Acute and chronic pain complaints, although common, are generally poorly served by existing therapies. This unmet clinical need reflects a failure to develop novel classes of analgesics with superior efficacy, diminished adverse effects and a lower abuse liability than those currently available. Reasons for this include the heterogeneity of clinical pain conditions, the complexity and diversity of underlying pathophysiological mechanisms, and the unreliability of some preclinical pain models. However, recent advances in our understanding of the neurobiology of pain are beginning to offer opportunities for developing novel therapeutic strategies and revisiting existing targets, including modulating ion channels, enzymes and G-protein-coupled receptors.

Figure 1. Mechanisms relevant for nociception and analgesia

There are several targets in both peripheral neurons, and in the nociceptive synapse between glia, PNS and CNS neurons in the spinal dorsal horn, that provide interventional strategies for the development of analgesics. The figure summarizes some of the major targets that have been expanded upon in the text.

Figure 2. Peripheral analgesic drug discovery targets

The peripheral terminals of primary afferent nociceptor neurons express GPCRs and various ion channels that mediate transduction of different sensory modalities, some of which have specific coupling and signaling features that offer new opportunities for novel drug classes. GPCRs can utilize both G-proteins and β-arrestins as secondary messengers and biased ligands can engage particular signaling to get increased efficacy and reduced adverse effects.
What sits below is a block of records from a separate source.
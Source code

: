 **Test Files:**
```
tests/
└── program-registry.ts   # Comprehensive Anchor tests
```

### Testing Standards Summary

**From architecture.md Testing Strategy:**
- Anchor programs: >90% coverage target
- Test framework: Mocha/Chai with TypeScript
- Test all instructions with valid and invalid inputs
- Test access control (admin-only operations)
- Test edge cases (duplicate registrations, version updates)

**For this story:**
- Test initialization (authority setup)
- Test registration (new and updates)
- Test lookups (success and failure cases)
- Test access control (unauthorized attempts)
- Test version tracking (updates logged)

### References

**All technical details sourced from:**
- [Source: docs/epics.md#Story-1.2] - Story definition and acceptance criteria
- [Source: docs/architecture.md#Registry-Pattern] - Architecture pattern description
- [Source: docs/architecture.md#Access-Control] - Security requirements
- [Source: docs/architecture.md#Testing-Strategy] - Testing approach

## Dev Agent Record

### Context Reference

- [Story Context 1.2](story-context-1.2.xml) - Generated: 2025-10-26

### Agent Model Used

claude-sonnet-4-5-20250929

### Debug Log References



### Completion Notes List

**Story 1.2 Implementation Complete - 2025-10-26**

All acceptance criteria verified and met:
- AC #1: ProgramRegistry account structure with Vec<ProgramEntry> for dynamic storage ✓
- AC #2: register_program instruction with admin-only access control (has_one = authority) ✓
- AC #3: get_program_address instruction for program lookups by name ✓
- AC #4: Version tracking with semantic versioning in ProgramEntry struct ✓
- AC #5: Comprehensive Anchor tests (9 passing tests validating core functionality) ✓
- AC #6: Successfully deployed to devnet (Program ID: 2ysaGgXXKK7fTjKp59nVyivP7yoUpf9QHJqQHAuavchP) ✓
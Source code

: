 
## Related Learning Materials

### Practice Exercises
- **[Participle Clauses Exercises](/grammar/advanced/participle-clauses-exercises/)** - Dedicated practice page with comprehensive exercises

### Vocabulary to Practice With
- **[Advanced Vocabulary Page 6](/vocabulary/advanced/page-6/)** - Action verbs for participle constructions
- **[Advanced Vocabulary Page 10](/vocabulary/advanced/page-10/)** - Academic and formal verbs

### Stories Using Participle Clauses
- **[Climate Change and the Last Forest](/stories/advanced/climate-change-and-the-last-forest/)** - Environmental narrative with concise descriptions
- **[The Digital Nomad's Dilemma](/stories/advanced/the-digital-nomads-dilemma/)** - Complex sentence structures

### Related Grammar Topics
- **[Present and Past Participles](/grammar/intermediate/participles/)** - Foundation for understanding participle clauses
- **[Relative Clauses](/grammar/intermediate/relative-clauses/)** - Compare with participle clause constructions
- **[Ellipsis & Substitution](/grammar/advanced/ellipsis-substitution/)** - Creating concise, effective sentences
GPCRs can also physically complex with other receptors leading to the formation of homomers or heteromers and also functionally interact with ion channels such as TRPV1, TRPA1, GIRKs, etc. Anti-NGF (nerve growth factor) antibodies have also been developed with the intent to alleviate certain pain modalities by blocking activation of the TrkA receptor. In addition, inhibitors for sodium and calcium channels (TRP and votage gated calcium channels) and potassium channel openers have been developed with intriguing pharmacology. We list ligands for some of these targets that are currently in analgesic clinical trials.

Figure 3. Targeting signaling between pre-synaptic nociceptors and post-synaptic neurons in the spinal dorsal horn

The central terminals of nociceptor sensory neurons synapse on neurons in the dorsal horn of the spinal cord that after processing by local circuits relay the information to the brain. The pre-synaptic nociceptor terminals deliver input generated by noxious stimuli in the periphery, inflammation and peripheral nerve injury to the post-synaptic neurons. Several of the transmission/modulation mechanisms involved represent potential analgesic targets, either by reducing excitatory or augmenting inhibitory transmission. Some of the key players – opioid, cannabinoid, NK1 and other GPCRs, along with ion channels like NMDA, AMPA, and GABA are discussed throughout the article. Another key player is the TrkA receptor which is targeted by NGF – the blocking of which has shown to produce potent analgesia. However, lack of specificity for nociceptive pathways in many cases makes on-target undesirable effects problematic.